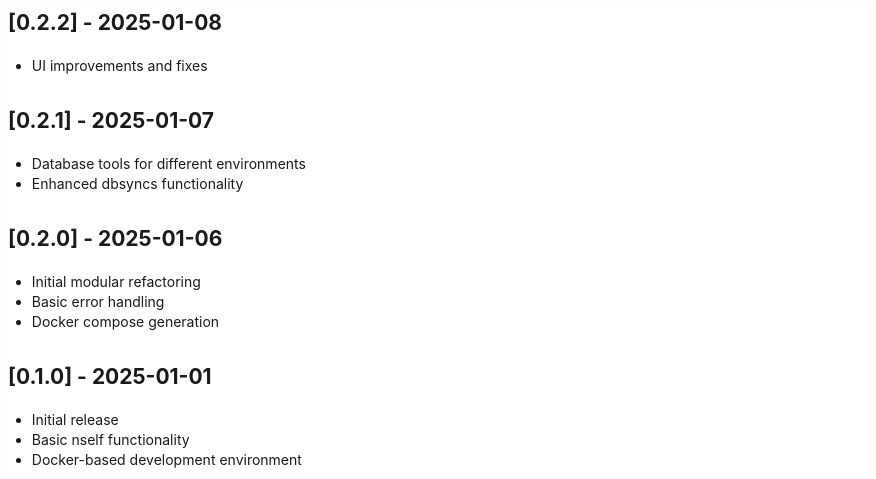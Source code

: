 ## [0.2.2] - 2025-01-08
- UI improvements and fixes

## [0.2.1] - 2025-01-07
- Database tools for different environments
- Enhanced dbsyncs functionality

## [0.2.0] - 2025-01-06
- Initial modular refactoring
- Basic error handling
- Docker compose generation

## [0.1.0] - 2025-01-01
- Initial release
- Basic nself functionality
- Docker-based development environment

================================

__Activity__: Only the listing above, set down exactly and without pictures, belongs in the answer.

__Expected answer__:
Source code

: ## [0.2.2] - 2025-01-08
- UI improvements and fixes

## [0.2.1] - 2025-01-07
- Database tools for different environments
- Enhanced dbsyncs functionality

## [0.2.0] - 2025-01-06
- Initial modular refactoring
- Basic error handling
- Docker compose generation

## [0.1.0] - 2025-01-01
- Initial release
- Basic nself functionality
- Docker-based development environment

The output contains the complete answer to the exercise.